When Norman Lamb warned his fellow Liberal Democrats against doing a deal with Labour, there was no uproar at the party conference. Instead, the private assessment was that Lamb was right that a coalition with Labour would be far more problematic—and far less preferable—to a second one with the Conservatives. There are three reasons advanced for not going in with Labour, as I set out in the column this week:
1). It would make the Liberal Democrats ‘the nasty party’
In coalition with the Tories, the Liberal Democrats’ role is to be a softening influence. They get to warn against spending cuts going too far, rail against tax cuts for the rich and demand they go to the low-paid instead, and defend environmentalism. By contrast, in coalition with Labour, the Liberal Democrats would have to be the fiscal disciplinarians.

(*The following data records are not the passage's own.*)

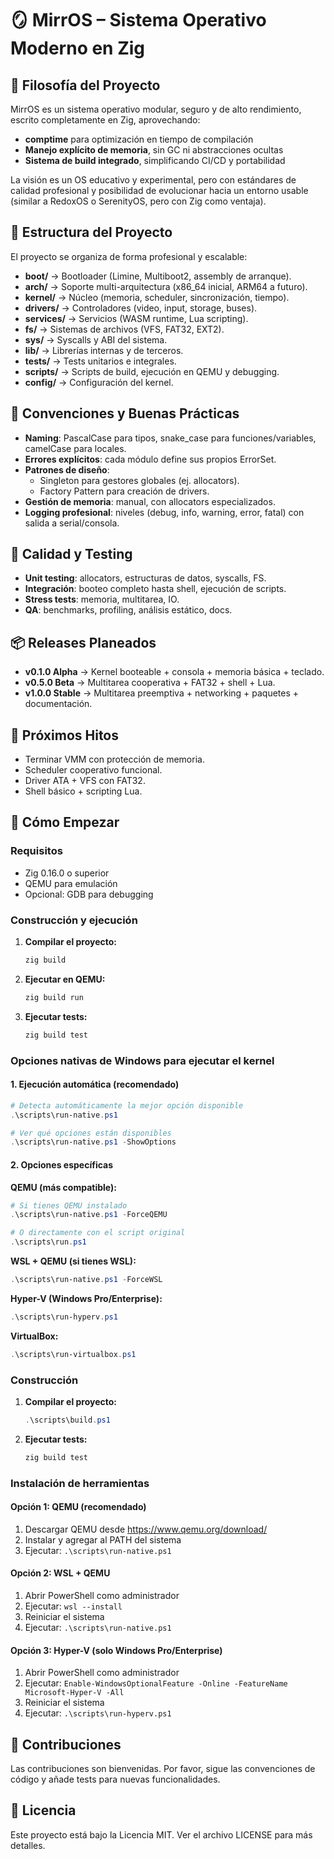 # 🪞 MirrOS – Sistema Operativo Moderno en Zig

## 🎯 Filosofía del Proyecto

MirrOS es un sistema operativo modular, seguro y de alto rendimiento, escrito completamente en Zig, aprovechando:
- **comptime** para optimización en tiempo de compilación
- **Manejo explícito de memoria**, sin GC ni abstracciones ocultas
- **Sistema de build integrado**, simplificando CI/CD y portabilidad

La visión es un OS educativo y experimental, pero con estándares de calidad profesional y posibilidad de evolucionar hacia un entorno usable (similar a RedoxOS o SerenityOS, pero con Zig como ventaja).

## 📁 Estructura del Proyecto

El proyecto se organiza de forma profesional y escalable:

- **boot/** → Bootloader (Limine, Multiboot2, assembly de arranque).
- **arch/** → Soporte multi-arquitectura (x86_64 inicial, ARM64 a futuro).
- **kernel/** → Núcleo (memoria, scheduler, sincronización, tiempo).
- **drivers/** → Controladores (video, input, storage, buses).
- **services/** → Servicios (WASM runtime, Lua scripting).
- **fs/** → Sistemas de archivos (VFS, FAT32, EXT2).
- **sys/** → Syscalls y ABI del sistema.
- **lib/** → Librerías internas y de terceros.
- **tests/** → Tests unitarios e integrales.
- **scripts/** → Scripts de build, ejecución en QEMU y debugging.
- **config/** → Configuración del kernel.

## 📝 Convenciones y Buenas Prácticas

- **Naming**: PascalCase para tipos, snake_case para funciones/variables, camelCase para locales.
- **Errores explícitos**: cada módulo define sus propios ErrorSet.
- **Patrones de diseño**:
  - Singleton para gestores globales (ej. allocators).
  - Factory Pattern para creación de drivers.
- **Gestión de memoria**: manual, con allocators especializados.
- **Logging profesional**: niveles (debug, info, warning, error, fatal) con salida a serial/consola.

## 🧪 Calidad y Testing

- **Unit testing**: allocators, estructuras de datos, syscalls, FS.
- **Integración**: booteo completo hasta shell, ejecución de scripts.
- **Stress tests**: memoria, multitarea, IO.
- **QA**: benchmarks, profiling, análisis estático, docs.

## 📦 Releases Planeados

- **v0.1.0 Alpha** → Kernel booteable + consola + memoria básica + teclado.
- **v0.5.0 Beta** → Multitarea cooperativa + FAT32 + shell + Lua.
- **v1.0.0 Stable** → Multitarea preemptiva + networking + paquetes + documentación.

## 🎯 Próximos Hitos

- Terminar VMM con protección de memoria.
- Scheduler cooperativo funcional.
- Driver ATA + VFS con FAT32.
- Shell básico + scripting Lua.

## 🚀 Cómo Empezar

### Requisitos

- Zig 0.16.0 o superior
- QEMU para emulación
- Opcional: GDB para debugging

### Construcción y ejecución

1. **Compilar el proyecto:**
   ```bash
   zig build
   ```

2. **Ejecutar en QEMU:**
   ```bash
   zig build run
   ```

3. **Ejecutar tests:**
   ```bash
   zig build test
   ```

### Opciones nativas de Windows para ejecutar el kernel

#### 1. Ejecución automática (recomendado)
```powershell
# Detecta automáticamente la mejor opción disponible
.\scripts\run-native.ps1

# Ver qué opciones están disponibles
.\scripts\run-native.ps1 -ShowOptions
```

#### 2. Opciones específicas

**QEMU (más compatible):**
```powershell
# Si tienes QEMU instalado
.\scripts\run-native.ps1 -ForceQEMU

# O directamente con el script original
.\scripts\run.ps1
```

**WSL + QEMU (si tienes WSL):**
```powershell
.\scripts\run-native.ps1 -ForceWSL
```

**Hyper-V (Windows Pro/Enterprise):**
```powershell
.\scripts\run-hyperv.ps1
```

**VirtualBox:**
```powershell
.\scripts\run-virtualbox.ps1
```

### Construcción

1. **Compilar el proyecto:**
   ```powershell
   .\scripts\build.ps1
   ```

2. **Ejecutar tests:**
   ```powershell
   zig build test
   ```

### Instalación de herramientas

#### Opción 1: QEMU (recomendado)
1. Descargar QEMU desde https://www.qemu.org/download/
2. Instalar y agregar al PATH del sistema
3. Ejecutar: `.\scripts\run-native.ps1`

#### Opción 2: WSL + QEMU
1. Abrir PowerShell como administrador
2. Ejecutar: `wsl --install`
3. Reiniciar el sistema
4. Ejecutar: `.\scripts\run-native.ps1`

#### Opción 3: Hyper-V (solo Windows Pro/Enterprise)
1. Abrir PowerShell como administrador
2. Ejecutar: `Enable-WindowsOptionalFeature -Online -FeatureName Microsoft-Hyper-V -All`
3. Reiniciar el sistema
4. Ejecutar: `.\scripts\run-hyperv.ps1`

## 👥 Contribuciones

Las contribuciones son bienvenidas. Por favor, sigue las convenciones de código y añade tests para nuevas funcionalidades.

## 📄 Licencia

Este proyecto está bajo la Licencia MIT. Ver el archivo LICENSE para más detalles. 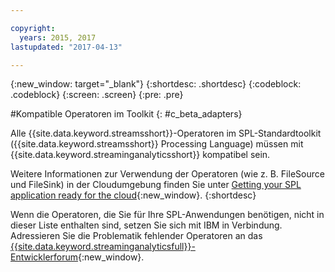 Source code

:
 ```yaml
---

copyright:
  years: 2015, 2017
lastupdated: "2017-04-13"

---
```


<!-- Attribute definitions -->
{:new_window: target="_blank"}
{:shortdesc: .shortdesc}
{:codeblock: .codeblock}
{:screen: .screen}
{:pre: .pre}

#Kompatible Operatoren im Toolkit
{: #c_beta_adapters}

Alle {{site.data.keyword.streamsshort}}-Operatoren im SPL-Standardtoolkit ({{site.data.keyword.streamsshort}} Processing Language) müssen mit {{site.data.keyword.streaminganalyticsshort}} kompatibel sein.

Weitere Informationen zur Verwendung der Operatoren (wie z. B. FileSource und FileSink)
in der Cloudumgebung finden Sie unter [Getting your SPL application ready for the cloud](https://developer.ibm.com/streamsdev/docs/getting-spl-application-ready-cloud/){:new_window}.
{:shortdesc}

Wenn die Operatoren, die Sie für Ihre SPL-Anwendungen benötigen, nicht in dieser Liste enthalten sind, setzen Sie sich mit IBM in Verbindung. Adressieren Sie die Problematik fehlender Operatoren an das [{{site.data.keyword.streaminganalyticsfull}}-Entwicklerforum](https://developer.ibm.com/answers/topics/streaming-analytics.html){:new_window}.
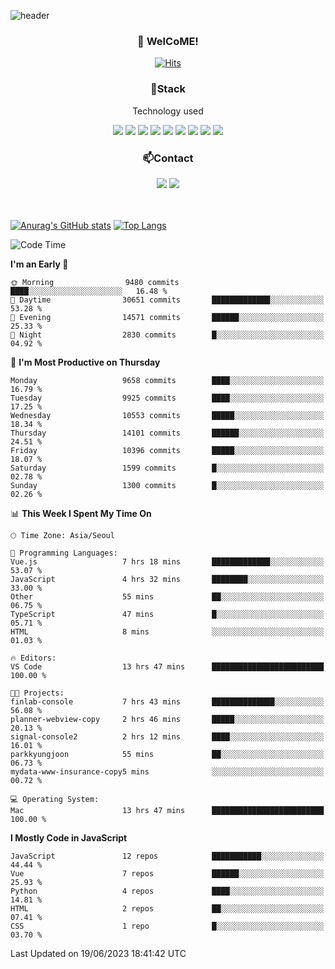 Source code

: ![header](https://capsule-render.vercel.app/api?type=waving&color=gradient&height=200&text=Kyungjoon&fontAlign=70&fontAlignY=40&animation=twinkling)

<h3 align="center">👋 WelCoME!</h3>

<div align=center>
  
[![Hits](https://hits.seeyoufarm.com/api/count/incr/badge.svg?url=https%3A%2F%2Fgithub.com%2Fuvula6921&count_bg=%2322BAC9&title_bg=%23827F7F&icon=iconify.svg&icon_color=%2325A27F&title=visits&edge_flat=false)](https://hits.seeyoufarm.com)
  
</div>
<h3 align="center">📌Stack</h3>
<p align="center">Technology used</p>
<div align="center"><img src="https://img.shields.io/badge/HTML5-E34F26?style=flat-square&logo=HTML5&logoColor=white"></img> <img src="https://img.shields.io/badge/CSS3-0A84FF?style=flat-square&logo=CSS3&logoColor=white"></img> <img src="https://img.shields.io/badge/JavaScript-FFCD11?style=flat-square&logo=JavaScript&logoColor=white"></img> <img src="https://img.shields.io/badge/React-00BCF6?style=flat-square&logo=React&logoColor=white"></img> <img src="https://img.shields.io/badge/jQuery-3655FF?style=flat-square&logo=jQuery&logoColor=white"></img> <img src="https://img.shields.io/badge/Ruby-E0115F?style=flat-square&logo=Ruby&logoColor=white"></img> <img src="https://img.shields.io/badge/Python-4B8BBE?style=flat-square&logo=Python&logoColor=white"></img> <img src="https://img.shields.io/badge/Vue-4FC08D?style=flat-square&logo=Vue.js&logoColor=white"></img> <img src="https://img.shields.io/badge/Nuxt-00DC82?style=flat-square&logo=Nuxt.js&logoColor=white"></img></div>

<h3 align="center">📫Contact</h3>
<div align="center"><a href="https://velog.io/@uvula6921/"><img src="https://img.shields.io/badge/Blog-20c997?style=flat-square&logo=V&logoColor=white"/></a> <a href="pkj6921@gmail.com"><img src="https://img.shields.io/badge/Gmail-EA4335?style=flat-square&logo=Gmail&logoColor=white"/></a></div>
<br>
<br>

[![Anurag's GitHub stats](https://github-readme-stats.vercel.app/api?username=uvula6921&hide=stars,issues&show_icons=true&count_private=true&theme=tokyonight)](https://github.com/anuraghazra/github-readme-stats)
[![Top Langs](https://github-readme-stats.vercel.app/api/top-langs/?username=uvula6921&hide=css,jupyter%20notebook,html&exclude_repo=uvula6921,uvula6921.github.io&layout=compact&langs_count=8)](https://github.com/anuraghazra/github-readme-stats)

<!--START_SECTION:waka-->
![Code Time](http://img.shields.io/badge/Code%20Time-1%2C649%20hrs%2017%20mins-blue)

**I'm an Early 🐤** 

```text
🌞 Morning                9480 commits        ████░░░░░░░░░░░░░░░░░░░░░   16.48 % 
🌆 Daytime                30651 commits       █████████████░░░░░░░░░░░░   53.28 % 
🌃 Evening                14571 commits       ██████░░░░░░░░░░░░░░░░░░░   25.33 % 
🌙 Night                  2830 commits        █░░░░░░░░░░░░░░░░░░░░░░░░   04.92 % 
```
📅 **I'm Most Productive on Thursday** 

```text
Monday                   9658 commits        ████░░░░░░░░░░░░░░░░░░░░░   16.79 % 
Tuesday                  9925 commits        ████░░░░░░░░░░░░░░░░░░░░░   17.25 % 
Wednesday                10553 commits       █████░░░░░░░░░░░░░░░░░░░░   18.34 % 
Thursday                 14101 commits       ██████░░░░░░░░░░░░░░░░░░░   24.51 % 
Friday                   10396 commits       █████░░░░░░░░░░░░░░░░░░░░   18.07 % 
Saturday                 1599 commits        █░░░░░░░░░░░░░░░░░░░░░░░░   02.78 % 
Sunday                   1300 commits        █░░░░░░░░░░░░░░░░░░░░░░░░   02.26 % 
```


📊 **This Week I Spent My Time On** 

```text
🕑︎ Time Zone: Asia/Seoul

💬 Programming Languages: 
Vue.js                   7 hrs 18 mins       █████████████░░░░░░░░░░░░   53.07 % 
JavaScript               4 hrs 32 mins       ████████░░░░░░░░░░░░░░░░░   33.00 % 
Other                    55 mins             ██░░░░░░░░░░░░░░░░░░░░░░░   06.75 % 
TypeScript               47 mins             █░░░░░░░░░░░░░░░░░░░░░░░░   05.71 % 
HTML                     8 mins              ░░░░░░░░░░░░░░░░░░░░░░░░░   01.03 % 

🔥 Editors: 
VS Code                  13 hrs 47 mins      █████████████████████████   100.00 % 

🐱‍💻 Projects: 
finlab-console           7 hrs 43 mins       ██████████████░░░░░░░░░░░   56.08 % 
planner-webview-copy     2 hrs 46 mins       █████░░░░░░░░░░░░░░░░░░░░   20.13 % 
signal-console2          2 hrs 12 mins       ████░░░░░░░░░░░░░░░░░░░░░   16.01 % 
parkkyungjoon            55 mins             ██░░░░░░░░░░░░░░░░░░░░░░░   06.73 % 
mydata-www-insurance-copy5 mins              ░░░░░░░░░░░░░░░░░░░░░░░░░   00.72 % 

💻 Operating System: 
Mac                      13 hrs 47 mins      █████████████████████████   100.00 % 
```

**I Mostly Code in JavaScript** 

```text
JavaScript               12 repos            ███████████░░░░░░░░░░░░░░   44.44 % 
Vue                      7 repos             ██████░░░░░░░░░░░░░░░░░░░   25.93 % 
Python                   4 repos             ████░░░░░░░░░░░░░░░░░░░░░   14.81 % 
HTML                     2 repos             ██░░░░░░░░░░░░░░░░░░░░░░░   07.41 % 
CSS                      1 repo              █░░░░░░░░░░░░░░░░░░░░░░░░   03.70 % 
```




 Last Updated on 19/06/2023 18:41:42 UTC
<!--END_SECTION:waka-->
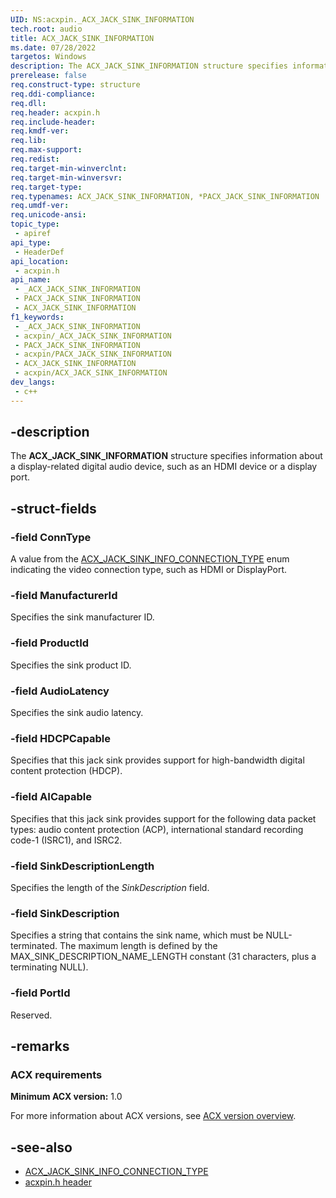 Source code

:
 ```yaml
---
UID: NS:acxpin._ACX_JACK_SINK_INFORMATION
tech.root: audio
title: ACX_JACK_SINK_INFORMATION
ms.date: 07/28/2022
targetos: Windows
description: The ACX_JACK_SINK_INFORMATION structure specifies information about a display-related digital audio device, such as an HDMI device or a display port.
prerelease: false
req.construct-type: structure
req.ddi-compliance: 
req.dll: 
req.header: acxpin.h
req.include-header: 
req.kmdf-ver: 
req.lib: 
req.max-support: 
req.redist: 
req.target-min-winverclnt: 
req.target-min-winversvr: 
req.target-type: 
req.typenames: ACX_JACK_SINK_INFORMATION, *PACX_JACK_SINK_INFORMATION
req.umdf-ver: 
req.unicode-ansi: 
topic_type:
 - apiref
api_type:
 - HeaderDef
api_location:
 - acxpin.h
api_name:
 - _ACX_JACK_SINK_INFORMATION
 - PACX_JACK_SINK_INFORMATION
 - ACX_JACK_SINK_INFORMATION
f1_keywords:
 - _ACX_JACK_SINK_INFORMATION
 - acxpin/_ACX_JACK_SINK_INFORMATION
 - PACX_JACK_SINK_INFORMATION
 - acxpin/PACX_JACK_SINK_INFORMATION
 - ACX_JACK_SINK_INFORMATION
 - acxpin/ACX_JACK_SINK_INFORMATION
dev_langs:
 - c++
---
```


## -description

The **ACX_JACK_SINK_INFORMATION** structure specifies information about a display-related digital audio device, such as an HDMI device or a display port.

## -struct-fields

### -field ConnType

A value from the [ACX_JACK_SINK_INFO_CONNECTION_TYPE](ne-acxpin-acx_jack_sink_info_connection_type.md) enum indicating the video connection type, such as HDMI or DisplayPort.

### -field ManufacturerId

Specifies the sink manufacturer ID.

### -field ProductId

Specifies the sink product ID.

### -field AudioLatency

Specifies the sink audio latency.

### -field HDCPCapable

Specifies that this jack sink provides support for high-bandwidth digital content protection (HDCP).

### -field AICapable

Specifies that this jack sink provides support for the following data packet types: audio content protection (ACP), international standard recording code-1 (ISRC1), and ISRC2.

### -field SinkDescriptionLength

Specifies the length of the *SinkDescription* field.

### -field SinkDescription

Specifies a string that contains the sink name, which must be NULL-terminated. The maximum length is defined by the MAX_SINK_DESCRIPTION_NAME_LENGTH constant (31 characters, plus a terminating NULL).

### -field PortId

Reserved.

## -remarks

### ACX requirements

**Minimum ACX version:** 1.0

For more information about ACX versions, see [ACX version overview](/windows-hardware/drivers/audio/acx-version-overview).

## -see-also

- [ACX_JACK_SINK_INFO_CONNECTION_TYPE](ne-acxpin-acx_jack_sink_info_connection_type.md)
- [acxpin.h header](index.md)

This would give the party a far worse identity crisis than this coalition has. Can you imagine the Liberal Democrats turning up at conference boasting about how they’d blocked the introduction of a National Care Service because it was expensive?
2). They would lose seats
Going from coalition with the Tories to coalition with Labour would be a recipe for going from 56 seats to 17 seats in two elections, warns one hardened Lib Dem campaigner. Their fear is that a coalition with Labour would have the same devastating effect on MPs in Tory areas that the current coalition has had on its MPs in the north. By contrast, the seats that the party keeps in 2015 are, by definition, ones that can be held while in coalition with the Tories.